### Task instructions
If a line below contains the string "light", return that line.

━━━ Dataset records ━━━

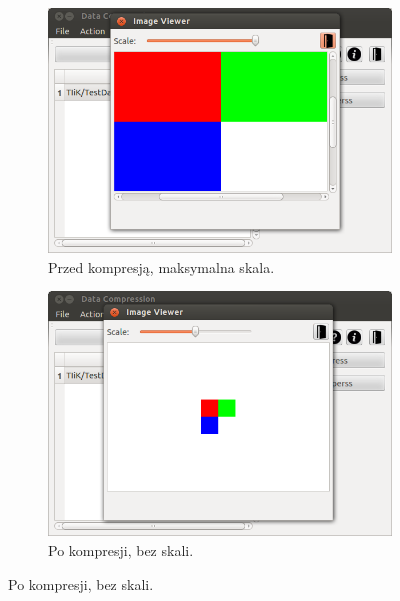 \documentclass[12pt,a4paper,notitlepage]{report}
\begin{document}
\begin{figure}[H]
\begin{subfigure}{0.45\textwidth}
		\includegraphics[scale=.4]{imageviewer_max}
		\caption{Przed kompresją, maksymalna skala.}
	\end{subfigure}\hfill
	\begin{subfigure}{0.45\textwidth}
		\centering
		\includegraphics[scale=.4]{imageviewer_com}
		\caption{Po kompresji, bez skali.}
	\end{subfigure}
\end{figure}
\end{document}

━━━
━━━ Dataset records ━━━

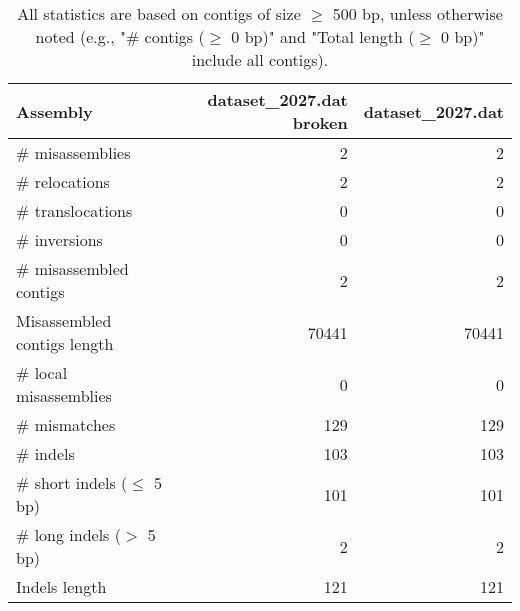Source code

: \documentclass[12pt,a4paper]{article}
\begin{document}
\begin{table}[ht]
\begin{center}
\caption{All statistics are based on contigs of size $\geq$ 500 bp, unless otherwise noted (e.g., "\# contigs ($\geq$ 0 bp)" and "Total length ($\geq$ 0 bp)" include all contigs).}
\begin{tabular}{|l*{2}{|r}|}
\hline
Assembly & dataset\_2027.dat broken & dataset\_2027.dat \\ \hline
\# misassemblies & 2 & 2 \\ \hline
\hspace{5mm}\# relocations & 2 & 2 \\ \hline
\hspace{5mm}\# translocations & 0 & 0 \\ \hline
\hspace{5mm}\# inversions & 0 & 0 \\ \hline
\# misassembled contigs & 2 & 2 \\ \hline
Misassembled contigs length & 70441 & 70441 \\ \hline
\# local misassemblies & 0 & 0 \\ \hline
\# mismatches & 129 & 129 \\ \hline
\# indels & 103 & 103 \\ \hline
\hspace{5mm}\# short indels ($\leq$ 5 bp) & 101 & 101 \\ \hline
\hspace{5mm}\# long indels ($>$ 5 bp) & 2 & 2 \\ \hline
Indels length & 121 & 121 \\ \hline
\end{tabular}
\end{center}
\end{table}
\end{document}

━━━
━━━ Dataset records ━━━

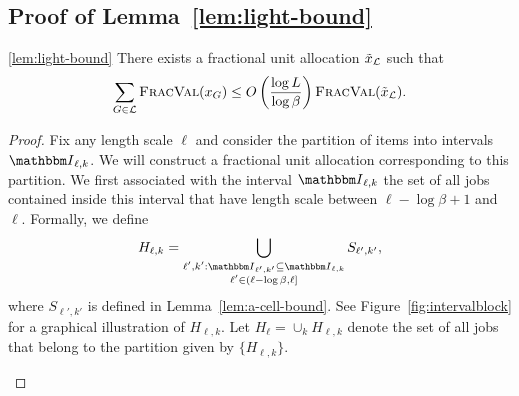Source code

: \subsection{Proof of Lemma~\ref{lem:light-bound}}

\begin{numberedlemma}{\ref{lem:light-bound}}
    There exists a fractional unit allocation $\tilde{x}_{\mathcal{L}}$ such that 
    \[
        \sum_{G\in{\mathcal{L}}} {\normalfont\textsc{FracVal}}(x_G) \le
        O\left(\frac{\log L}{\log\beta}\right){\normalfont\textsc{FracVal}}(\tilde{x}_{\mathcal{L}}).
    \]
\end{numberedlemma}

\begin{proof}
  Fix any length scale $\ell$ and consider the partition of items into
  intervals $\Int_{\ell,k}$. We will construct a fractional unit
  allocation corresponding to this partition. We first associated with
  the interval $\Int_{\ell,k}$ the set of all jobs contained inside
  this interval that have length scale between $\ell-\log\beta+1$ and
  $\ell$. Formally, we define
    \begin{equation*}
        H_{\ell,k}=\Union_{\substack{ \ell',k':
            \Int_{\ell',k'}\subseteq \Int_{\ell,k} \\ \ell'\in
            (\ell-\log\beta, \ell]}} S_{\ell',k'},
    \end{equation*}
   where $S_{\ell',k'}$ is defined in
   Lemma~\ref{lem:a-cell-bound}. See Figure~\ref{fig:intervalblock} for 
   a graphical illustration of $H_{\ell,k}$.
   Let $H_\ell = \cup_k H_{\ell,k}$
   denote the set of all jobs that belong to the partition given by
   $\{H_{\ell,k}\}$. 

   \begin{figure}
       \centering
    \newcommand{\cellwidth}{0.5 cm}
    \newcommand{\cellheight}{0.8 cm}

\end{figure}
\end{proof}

━━━

### Output of the exercise
: \subsection{Proof of Lemma~\ref{lem:light-bound}}
\begin{numberedlemma}{\ref{lem:light-bound}}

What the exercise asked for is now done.